0
votes

I am fitting 100 linear and 100 quadratic models to the same synthetic data with a for loop.

I want to extract (randomly) 5 linear fits, and 5 quadratic fits, and plot these regression functions along with the mean function of the true model.

My thoughts so far:

  1. pick 10 random numbers
  2. create a container (data frame?) to hold the 10 models
  3. enter the for loop, get the fits, if the ith iteration is from the set of random numbers, then hold that model in the container.
  4. exit for loop, plot all of the fits in the container alongside true model

The main difficulty I'm having is seeing how to create an empty dataframe for class "lm".

Before the for loop, build containers,

fit.container.linear <- list()
fit.container.quadratic <- list()

And pick indices randomly for the models that will go into the container

randy.linear <- sample(1:100,5,replace=F) 
randy.quadratic <- sample(1:100,5,replace=F) 

And then in the for loop, I get a linear and quadratic model using lm. model.1 is linear. model.2 is quadratic. Now within the for loop I store the models in the containers

for (k in 1:length(randy.linear)){
    if (i == randy.linear[k]){
        fit.container.linear <- list(fit.container.linear,model.1)
    }
    }

for (p in 1:length(randy.quadratic)) {
    if (i == randy.linear[p]){
        fit.container.quadratic <- list(fit.container.quadratic,model.2)
    }
}

Exit the for loop.

Now I want to access the containers holding the coefficients, and plot everything on one graph.

1
the container you want is a list: results <- list().Ben Bolker
thanks. is there a way to plot directly from results? the command plot(results[1]) throws an error.Dan Schwartz
can you edit your question to post the code you've got so far?Ben Bolker

1 Answers

0
votes

I'd store all of the models in a list, then just index them.

lin_mods <- vector(mode = "list", length = 100)
quad_mods  <- vector(mode = "list", length = 100)

for(i in 1:100){
    # ....
    lin_mods[[i]]  <- model.1
    quad_mods[[i]] <- model.2
}

randy_linear    <- sample(1:100, 5, replace=F) 
randy_quadradic <- sample(1:100, 5, replace=F)

rand_lin_mods  <- lin_mods[randy_linear]
rand_quad_mods <- quad_mods[randy_quadradic]
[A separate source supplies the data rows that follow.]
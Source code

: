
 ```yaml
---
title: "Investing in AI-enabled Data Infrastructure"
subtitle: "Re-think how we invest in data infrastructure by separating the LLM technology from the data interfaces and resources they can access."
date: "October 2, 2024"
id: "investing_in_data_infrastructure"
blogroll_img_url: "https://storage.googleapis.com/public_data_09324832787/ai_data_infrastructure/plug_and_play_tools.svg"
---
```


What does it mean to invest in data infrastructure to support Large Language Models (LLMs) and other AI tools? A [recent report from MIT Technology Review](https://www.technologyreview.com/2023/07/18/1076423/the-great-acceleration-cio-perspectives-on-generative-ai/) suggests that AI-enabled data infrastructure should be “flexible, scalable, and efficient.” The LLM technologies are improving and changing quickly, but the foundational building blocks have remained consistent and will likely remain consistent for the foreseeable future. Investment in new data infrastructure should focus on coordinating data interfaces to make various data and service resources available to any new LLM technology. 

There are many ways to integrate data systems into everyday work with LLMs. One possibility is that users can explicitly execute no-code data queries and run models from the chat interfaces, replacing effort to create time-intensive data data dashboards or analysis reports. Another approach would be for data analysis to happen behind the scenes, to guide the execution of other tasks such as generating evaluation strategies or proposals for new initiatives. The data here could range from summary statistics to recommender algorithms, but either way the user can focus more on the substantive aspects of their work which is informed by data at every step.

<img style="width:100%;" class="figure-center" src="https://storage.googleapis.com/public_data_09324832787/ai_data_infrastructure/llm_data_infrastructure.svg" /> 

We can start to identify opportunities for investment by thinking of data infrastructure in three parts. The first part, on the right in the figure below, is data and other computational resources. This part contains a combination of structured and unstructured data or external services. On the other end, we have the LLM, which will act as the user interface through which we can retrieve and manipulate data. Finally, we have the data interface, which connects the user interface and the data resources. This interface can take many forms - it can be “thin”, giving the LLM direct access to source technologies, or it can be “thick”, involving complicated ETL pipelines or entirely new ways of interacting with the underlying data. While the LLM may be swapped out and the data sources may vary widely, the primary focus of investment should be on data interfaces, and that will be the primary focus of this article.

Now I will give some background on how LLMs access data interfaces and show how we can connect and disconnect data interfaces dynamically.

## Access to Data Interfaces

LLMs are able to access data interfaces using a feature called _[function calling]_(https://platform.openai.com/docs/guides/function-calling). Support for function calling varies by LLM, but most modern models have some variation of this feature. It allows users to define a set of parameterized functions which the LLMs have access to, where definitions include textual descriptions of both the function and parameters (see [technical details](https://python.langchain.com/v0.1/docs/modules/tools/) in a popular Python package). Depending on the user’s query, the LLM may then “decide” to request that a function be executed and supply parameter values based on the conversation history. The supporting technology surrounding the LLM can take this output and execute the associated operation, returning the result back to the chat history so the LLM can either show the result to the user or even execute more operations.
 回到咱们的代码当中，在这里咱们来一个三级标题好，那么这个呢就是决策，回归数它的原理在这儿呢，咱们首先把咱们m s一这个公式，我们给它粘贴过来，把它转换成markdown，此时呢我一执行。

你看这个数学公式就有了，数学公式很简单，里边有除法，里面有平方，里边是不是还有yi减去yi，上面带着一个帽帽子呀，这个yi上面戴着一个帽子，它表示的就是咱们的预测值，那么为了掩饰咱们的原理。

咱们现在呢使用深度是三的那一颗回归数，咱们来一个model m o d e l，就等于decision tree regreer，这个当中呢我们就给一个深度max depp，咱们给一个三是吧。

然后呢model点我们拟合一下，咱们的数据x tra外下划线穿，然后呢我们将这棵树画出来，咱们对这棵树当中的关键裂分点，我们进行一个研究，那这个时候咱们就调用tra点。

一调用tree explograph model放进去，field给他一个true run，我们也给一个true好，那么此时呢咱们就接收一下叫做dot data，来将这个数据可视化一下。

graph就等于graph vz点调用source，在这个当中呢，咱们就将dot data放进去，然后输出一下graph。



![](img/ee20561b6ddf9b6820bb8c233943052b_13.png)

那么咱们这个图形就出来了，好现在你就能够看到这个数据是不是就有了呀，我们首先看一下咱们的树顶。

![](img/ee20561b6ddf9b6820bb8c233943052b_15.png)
As for plotting them, that's hard to give a good answer for without a sense of your original data and predictors. What you could try is:

pred_grid <- expand.grid(y = seq(min(data$y), max(data$y), length = 100)
get_fit <- function(model, newdata){
    newdata$fit <- predict(model, newdata = newdata)
    return(newdata)
}    

library(plyr)
names(randy_lin_mods) <- 1:5
names(randy_quad_mods) <- 1:5

lin_fits  <- ldply(randy_lin_mods,  get_fit, newdata = pred_grid)
quad_fits <- ldply(randy_quad_mods, get_fit, newdata = pred_grid)

Now lin_fits and quad_fits are data frames of the predicted fits from the models.